This week--we celebrate National Small Business Week. My twitter feed is running wild with pronouncements from POTUS, tons of SBA events, and lots of public relations twists from various companies looking to show their support of the small-business community.

And while we indeed have a lot to celebrate with the continuous innovation and success of our entrepreneurial ecosystem, I would argue that there are grave concerns--particularly in how our small-business owners and entrepreneurs access the vital capital they need to grow and evolve their businesses.

Let me explain.

As you read this, there are some thousands of sales people in hundreds of companies around the country hammering away on the phones trying to convince business owners to take up their too good to be true offers for working capital in their banking accounts in 24--48 hours.

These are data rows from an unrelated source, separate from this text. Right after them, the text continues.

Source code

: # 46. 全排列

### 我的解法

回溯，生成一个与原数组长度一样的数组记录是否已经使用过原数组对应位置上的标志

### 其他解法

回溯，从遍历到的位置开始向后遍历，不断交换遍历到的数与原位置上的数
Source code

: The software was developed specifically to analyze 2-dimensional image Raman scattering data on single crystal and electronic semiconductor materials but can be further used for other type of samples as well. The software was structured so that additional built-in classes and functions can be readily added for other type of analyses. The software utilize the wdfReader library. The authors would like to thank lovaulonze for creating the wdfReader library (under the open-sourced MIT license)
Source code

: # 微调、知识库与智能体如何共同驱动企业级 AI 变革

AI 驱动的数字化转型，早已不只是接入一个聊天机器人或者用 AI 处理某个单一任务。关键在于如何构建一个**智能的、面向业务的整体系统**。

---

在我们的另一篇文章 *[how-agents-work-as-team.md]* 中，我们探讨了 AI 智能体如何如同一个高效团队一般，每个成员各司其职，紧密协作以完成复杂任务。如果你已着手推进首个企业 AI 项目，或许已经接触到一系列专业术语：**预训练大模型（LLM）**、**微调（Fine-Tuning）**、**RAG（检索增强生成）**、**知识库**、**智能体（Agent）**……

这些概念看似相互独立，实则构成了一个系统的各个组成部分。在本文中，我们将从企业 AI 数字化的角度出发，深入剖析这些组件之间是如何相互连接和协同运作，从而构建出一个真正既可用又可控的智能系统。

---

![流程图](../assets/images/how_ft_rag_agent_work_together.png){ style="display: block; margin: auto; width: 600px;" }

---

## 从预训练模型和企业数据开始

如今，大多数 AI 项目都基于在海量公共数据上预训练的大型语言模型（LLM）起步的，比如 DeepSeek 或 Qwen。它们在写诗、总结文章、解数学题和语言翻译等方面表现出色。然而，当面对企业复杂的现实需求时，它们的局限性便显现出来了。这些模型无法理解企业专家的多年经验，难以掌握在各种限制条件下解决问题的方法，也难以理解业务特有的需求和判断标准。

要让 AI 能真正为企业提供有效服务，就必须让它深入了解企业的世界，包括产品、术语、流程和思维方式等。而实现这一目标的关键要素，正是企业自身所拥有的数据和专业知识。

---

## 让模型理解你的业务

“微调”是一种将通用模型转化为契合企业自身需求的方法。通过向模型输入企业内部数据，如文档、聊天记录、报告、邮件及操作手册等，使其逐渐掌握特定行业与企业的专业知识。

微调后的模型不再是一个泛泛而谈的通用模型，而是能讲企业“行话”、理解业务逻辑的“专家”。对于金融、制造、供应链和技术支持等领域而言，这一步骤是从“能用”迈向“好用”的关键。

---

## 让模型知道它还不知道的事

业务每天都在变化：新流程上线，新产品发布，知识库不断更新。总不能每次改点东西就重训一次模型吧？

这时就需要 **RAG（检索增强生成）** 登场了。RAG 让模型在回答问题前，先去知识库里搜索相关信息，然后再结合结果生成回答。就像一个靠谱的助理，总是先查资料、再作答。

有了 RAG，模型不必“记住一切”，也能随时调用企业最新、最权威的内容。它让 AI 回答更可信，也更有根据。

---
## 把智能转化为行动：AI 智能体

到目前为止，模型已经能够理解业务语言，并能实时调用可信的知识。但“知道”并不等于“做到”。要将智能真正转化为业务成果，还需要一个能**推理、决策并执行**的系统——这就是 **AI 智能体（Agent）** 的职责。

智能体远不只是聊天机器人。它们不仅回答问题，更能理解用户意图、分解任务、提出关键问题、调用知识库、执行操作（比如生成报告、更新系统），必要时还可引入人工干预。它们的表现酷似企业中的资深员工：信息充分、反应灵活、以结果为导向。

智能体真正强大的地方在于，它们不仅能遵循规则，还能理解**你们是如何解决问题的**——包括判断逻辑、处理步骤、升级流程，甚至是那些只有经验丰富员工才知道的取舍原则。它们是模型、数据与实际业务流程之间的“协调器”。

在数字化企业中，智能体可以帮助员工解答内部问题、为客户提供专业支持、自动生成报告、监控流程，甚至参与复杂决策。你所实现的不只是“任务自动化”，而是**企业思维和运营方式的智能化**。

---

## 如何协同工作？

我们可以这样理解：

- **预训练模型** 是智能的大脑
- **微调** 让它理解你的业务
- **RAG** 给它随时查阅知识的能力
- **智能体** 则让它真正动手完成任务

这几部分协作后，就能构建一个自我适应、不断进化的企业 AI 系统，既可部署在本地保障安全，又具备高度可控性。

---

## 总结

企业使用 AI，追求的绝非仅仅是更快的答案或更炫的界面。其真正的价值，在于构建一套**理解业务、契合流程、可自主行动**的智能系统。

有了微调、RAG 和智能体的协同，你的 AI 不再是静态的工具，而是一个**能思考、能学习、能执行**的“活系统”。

The offer is so tempting. The salesperson might say--I will give you $50K, and you will pay me back $60K. Sound like a 20% interest rate--not so fast. In this example, if the money is paid off over six months, and debited out of the business owners account in daily increments--the effective APR in closer to 80%.

The borrower thinks they're borrowing money at 20% - but they are actually paying about four times that much. It's the beginning of a vicious debt trap that often sends the borrower into multiple rounds of renewals, and in many cases they often shut down their business.

Crazy--yes. Can it be stopped--it should.

I am not opposed to high interest loans. I think there are opportunities where they are necessary and appropriate. I am against pricing schemes that trick the small-business owners we are supposed to be celebrating this week into a trap they can often not get themselves out of.

So what can we do to help?

First of all, if you're in the market for a loan, take the time and demand to know the APR. Don't fall for the trap. Education is key.

And secondly, if you are a fan and advocate of small-business let your legislators know that you believe there should be clear APR disclosures. The legislative and regulatory battle is heating up in Washington and we should let our voices be heard. And if your favorite brands or celebrities are promoting these products, ask them to stop.

This week, let's celebrate small-business owners with actions and not just words.